SAN JOSE (KPIX 5) -- Nearly 500 homeless people in Santa Clara County live in their cars. Now the city of San Jose is considering designated parking lots to give those folks a place to stay.

Butcher Park in West San Jose is part urban oasis, part RV park and a de facto safety of those living on the edge.

Companion Alida and Ronald's social security and pensions add up to $2,800 a month, hardly enough to pay the sky high rent in area. So they bought an old RV and rough it on the streets of San Jose.

Butcher Park is perfect because it sits along a main road and borders a long stretch of apartments.

Ronald says the apartment renters don't complain as much as homeowners. But they say the key is to not overstay your welcome.

They often up end in the parking lots of big box stores.

Every night in Santa Clara County, 500 people sleep in their cars. To some, it's an eyesore. But to the city, it's an opportunity.

"This is a great population to work with because it's a population that we can help get stable faster," said San Jose project manager Ray Bramson.

San Jose is now looking into converting city-owned land into temporary parking lots for up to 30 car campers, essentially a homeless drive-in with bathrooms, security and case managers. It's part of a pilot program to build two parking lots that could hold up 15 cars each, but they need to get the funding first.

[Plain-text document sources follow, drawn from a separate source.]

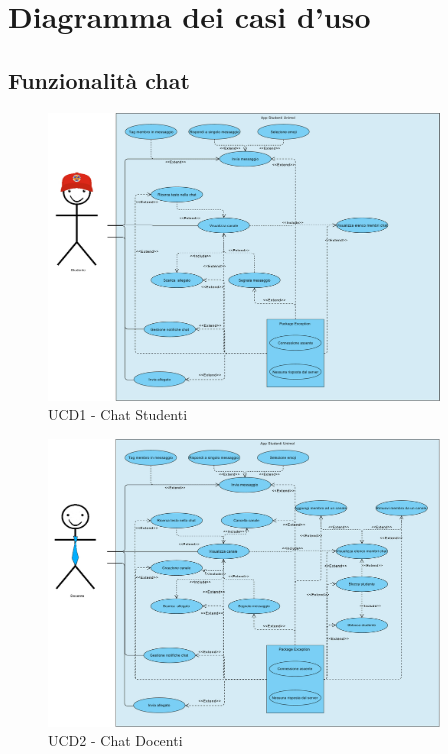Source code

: \section{Diagramma dei casi d'uso}

\subsection{Funzionalità chat}

\begin{figure}
	\centering
	\includegraphics[height=3in]{imgs/gruppo6/use_case_diagrams/ucd1_chat_studenti.pdf}
	\caption{UCD1 - Chat Studenti}
	\label{fig:ucd1-stud}
\end{figure}

\begin{figure}
	\centering
	\includegraphics[height=3in]{imgs/gruppo6/use_case_diagrams/ucd2_chat_docenti.pdf}
	\caption{UCD2 - Chat Docenti}
	\label{fig:ucd2-doc}
\end{figure}

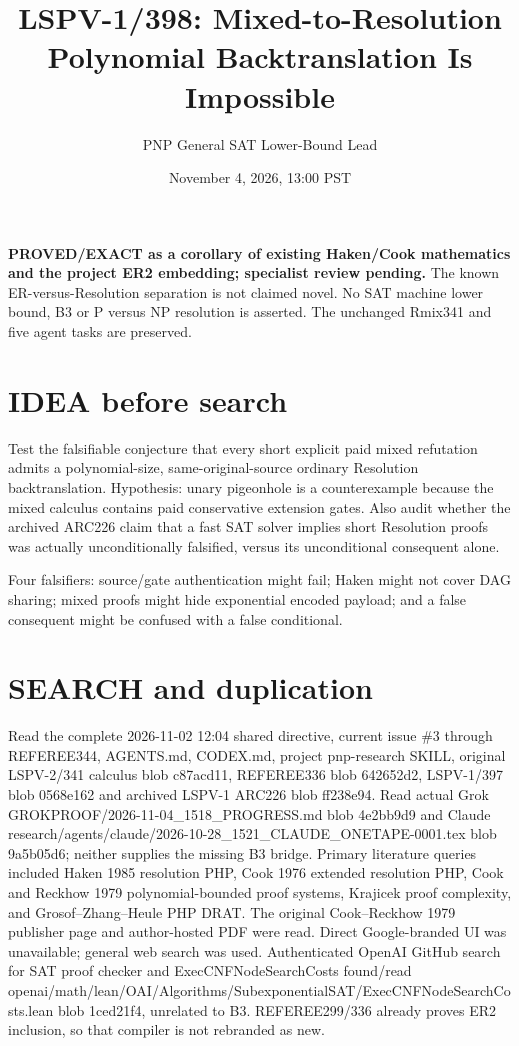 \documentclass[11pt]{article}
\title{LSPV-1/398: Mixed-to-Resolution Polynomial Backtranslation Is Impossible}
\author{PNP General SAT Lower-Bound Lead}
\date{November 4, 2026, 13:00 PST}
\begin{document}
\maketitle
\noindent\textbf{PROVED/EXACT as a corollary of existing Haken/Cook mathematics and the project ER2 embedding; specialist review pending.} The known ER-versus-Resolution separation is not claimed novel. No SAT machine lower bound, B3 or P versus NP resolution is asserted. The unchanged Rmix341 and five agent tasks are preserved.

\section*{IDEA before search}
Test the falsifiable conjecture that every short explicit paid mixed refutation admits a polynomial-size, same-original-source ordinary Resolution backtranslation. Hypothesis: unary pigeonhole is a counterexample because the mixed calculus contains paid conservative extension gates. Also audit whether the archived ARC226 claim that a fast SAT solver implies short Resolution proofs was actually unconditionally falsified, versus its unconditional consequent alone.

Four falsifiers: source/gate authentication might fail; Haken might not cover DAG sharing; mixed proofs might hide exponential encoded payload; and a false consequent might be confused with a false conditional.

\section*{SEARCH and duplication}
Read the complete 2026-11-02 12:04 shared directive, current issue \#3 through REFEREE344, AGENTS.md, CODEX.md, project pnp-research SKILL, original LSPV-2/341 calculus blob c87acd11, REFEREE336 blob 642652d2, LSPV-1/397 blob 0568e162 and archived LSPV-1 ARC226 blob ff238e94. Read actual Grok GROKPROOF/2026-11-04_1518_PROGRESS.md blob 4e2bb9d9 and Claude research/agents/claude/2026-10-28_1521_CLAUDE_ONETAPE-0001.tex blob 9a5b05d6; neither supplies the missing B3 bridge. Primary literature queries included Haken 1985 resolution PHP, Cook 1976 extended resolution PHP, Cook and Reckhow 1979 polynomial-bounded proof systems, Krajicek proof complexity, and Grosof--Zhang--Heule PHP DRAT. The original Cook--Reckhow 1979 publisher page and author-hosted PDF were read. Direct Google-branded UI was unavailable; general web search was used. Authenticated OpenAI GitHub search for SAT proof checker and ExecCNFNodeSearchCosts found/read openai/math/lean/OAI/Algorithms/SubexponentialSAT/ExecCNFNodeSearchCosts.lean blob 1ced21f4, unrelated to B3. REFEREE299/336 already proves ER2 inclusion, so that compiler is not rebranded as new.
\end{document}
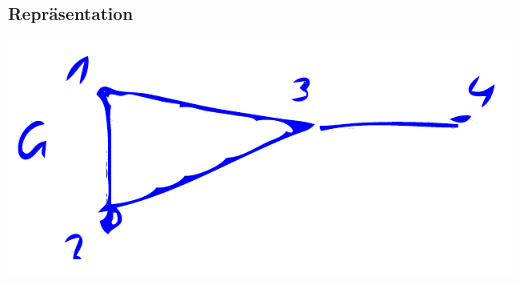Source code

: \documentclass{scrartcl}
\begin{document}
\subsubsection{Repräsentation}

\includegraphics[width=\textwidth]{figures/graph.pdf}
\end{document}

It's likely to cost around $400,000.

The city is looking to locate the parking lots where it's not going to blind anyone and not cause too many problems for neighbors, but they also don't want it to be too far away where people would waste time, money and gas to get to where they need to go.

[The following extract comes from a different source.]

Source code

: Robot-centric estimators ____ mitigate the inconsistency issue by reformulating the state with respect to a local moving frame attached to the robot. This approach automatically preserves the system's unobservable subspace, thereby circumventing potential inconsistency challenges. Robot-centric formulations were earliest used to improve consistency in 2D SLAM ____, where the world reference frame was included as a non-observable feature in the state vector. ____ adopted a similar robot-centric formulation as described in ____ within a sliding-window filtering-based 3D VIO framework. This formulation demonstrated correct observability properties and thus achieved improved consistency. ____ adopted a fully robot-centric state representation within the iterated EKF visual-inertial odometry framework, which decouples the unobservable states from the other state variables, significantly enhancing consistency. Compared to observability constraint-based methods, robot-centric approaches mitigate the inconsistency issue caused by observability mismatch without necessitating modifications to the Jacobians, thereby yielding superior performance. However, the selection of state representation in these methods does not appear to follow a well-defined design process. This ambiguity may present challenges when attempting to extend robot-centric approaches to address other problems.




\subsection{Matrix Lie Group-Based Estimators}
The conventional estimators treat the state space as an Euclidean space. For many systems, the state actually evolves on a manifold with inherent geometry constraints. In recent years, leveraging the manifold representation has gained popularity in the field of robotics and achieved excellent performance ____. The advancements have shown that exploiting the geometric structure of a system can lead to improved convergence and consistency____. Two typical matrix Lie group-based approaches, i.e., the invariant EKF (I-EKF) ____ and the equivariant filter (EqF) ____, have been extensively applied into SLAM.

Bramson says car campers can get around much easier and tend to have some income.

"It gives us a chance to bring them in, keep them safe while they're in that transitional period, and then help them get back on their feet," Bramson said.

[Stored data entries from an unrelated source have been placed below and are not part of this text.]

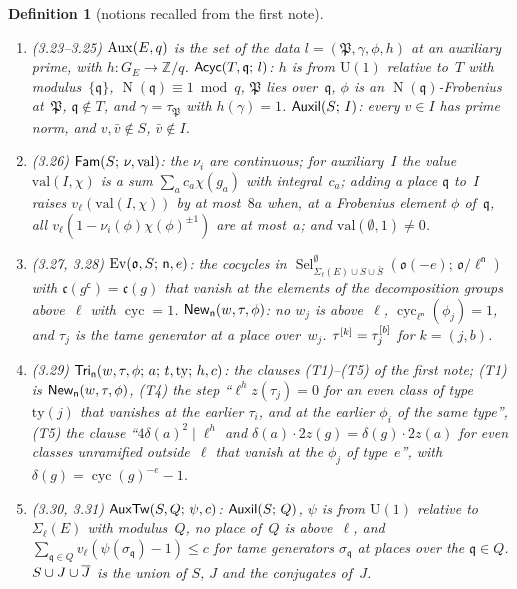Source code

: \documentclass[11pt,a4paper]{article}
\newcommand{\m}[1]{\mbox{$#1$}}        %
\theoremstyle{plainx}
\theoremstyle{uprightx}
\newtheorem{definition}[theorem]{Definition}
\newcommand{\GE}[1]{G_{#1}}
\newcommand{\cyc}{\operatorname{cyc}}
\newcommand{\vl}{v_\ell}
\newcommand{\Sel}[4]{\operatorname{Sel}_{#2}^{#3}(#1;\,#4)}
\newcommand{\pd}[2]{\Sigma_{#2}(#1)}
\newcommand{\cj}[1]{\bar{#1}}
\newcommand{\Nm}{\operatorname{N}}
\newcommand{\fo}{\mathfrak{o}}
\newcommand{\fP}{\mathfrak{P}}
\newcommand{\fq}{\mathfrak{q}}
\begin{document}
\begin{definition}[notions recalled from the first note]
\begin{enumerate}[label=\textup{(\arabic*)},leftmargin=2.3em,itemsep=2pt]
\item (3.23--3.25) \m{\AuxPrimeData{E}{q}} is the set of the data \m{l=(\fP,\gamma,\phi,h)} at an auxiliary prime, with
\m{h\colon\GE{E}\to\mathbb{Z}/q}. \m{\IsAnticyclotomicAt{T}{\fq}{l}}: $h$ is from $\mathrm{U}(1)$ relative to~$T$ with
modulus~\m{\{\fq\}}, \m{\Nm(\fq)\equiv1\bmod q}, $\fP$ lies over~$\fq$, $\phi$ is an \m{\Nm(\fq)}-Frobenius at~$\fP$,
\m{\fq\notin T}, and \m{\gamma=\tau_{\fP}} with \m{h(\gamma)=1}. \m{\IsAuxiliary{S}{I}}: every \m{v\in I} has prime norm,
and \m{v,\cj{v}\notin S}, \m{\cj{v}\notin I}.
\item (3.26) \m{\IsFamily{S}{\nu}{\mathrm{val}}}: the $\nu_i$ are continuous; for auxiliary~$I$ the value
\m{\mathrm{val}(I,\chi)} is a sum \m{\sum_ac_a\chi(g_a)} with integral~$c_a$; adding a place $\fq$ to~$I$ raises
\m{\vl(\mathrm{val}(I,\chi))} by at most~$8a$ when, at a Frobenius element $\phi$ of~$\fq$, all
\m{\vl(1-\nu_i(\phi)\chi(\phi)^{\pm1})} are at most~$a$; and \m{\mathrm{val}(\emptyset,1)\ne0}.
\item (3.27, 3.28) \m{\evenClasses{\fo}{S}{\mathsf{n}}{e}}: the cocycles in
\m{\Sel{\fo(-e)}{\pd{E}{\ell}\cup S\cup\cj{S}}{\emptyset}{\fo/\ell^\mathsf{n}}} with \m{\mathfrak{c}(g^{\mathsf c})=\mathfrak{c}(g)} that vanish at the
elements of the decomposition groups above~$\ell$ with \m{\cyc=1}. \m{\IsNewPlaces{\mathsf{n}}{w}{\tau}{\phi}}: no $w_j$ is
above~$\ell$, \m{\cyc_{\ell^\mathsf{n}}(\phi_j)=1}, and $\tau_j$ is the tame generator at a place over~$w_j$.
\m{\withConjInv{\tau}{k}=\tau_j^{[b]}} for \m{k=(j,b)}.
\item (3.29) \m{\IsPrimeTriangle{\mathsf{n}}{w}{\tau}{\phi}{a}{t}{\mathrm{ty}}{h}{c}}: the clauses (T1)--(T5) of the first
note; (T1) is \m{\IsNewPlaces{\mathsf{n}}{w}{\tau}{\phi}}, (T4) the step ``\m{\ell^{h}z(\tau_j)=0} for an even class
of type \m{\mathrm{ty}(j)} that vanishes at the earlier $\tau_i$, and at the earlier $\phi_i$ of the same type'',
(T5) the clause ``\m{4\delta(a)^2\mid\ell^{h}} and \m{\delta(a)\cdot2z(g)=\delta(g)\cdot2z(a)} for even classes
unramified outside~$\ell$ that vanish at the $\phi_j$ of type~$e$'', with \m{\delta(g)=\cyc(g)^{-e}-1}.
\item (3.30, 3.31) \m{\IsAuxTwist{S}{Q}{\psi}{c}}: \m{\IsAuxiliary{S}{Q}}, $\psi$ is from $\mathrm{U}(1)$ relative to
\m{\pd{E}{\ell}} with modulus~$Q$, no place of~$Q$ is above~$\ell$, and \m{\sum_{\fq\in Q}\vl(\psi(\sigma_{\fq})-1)\le c}
for tame generators \m{\sigma_{\fq}} at places over the \m{\fq\in Q}. \m{\unionWithConj{S}{J}} is the union of $S$,
$J$ and the conjugates of~$J$.

\end{enumerate}
\end{definition}
\end{document}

The plan is in its earliest stages, and both mayoral candidates support it.

"If this helps keep people safe, in a place where they can get access to basic services, we should do it temporarily and move people into permanent housing as quickly as possible," said mayoral candidate Sam Liccardo.

Mayoral candidate Dave Cortese echoed a similar idea. "We should do it some kind of public property, so it's secure, so it's not people hanging out in the neighborhood," he said. "And I would only do that for a very, very short period of time."

Alida says what she needs now is help, not judgement.

"I'm a decent, law abiding person, and I just need a chance to get into an apartment," she said. 'That's all I want is a chance to get into an apartment."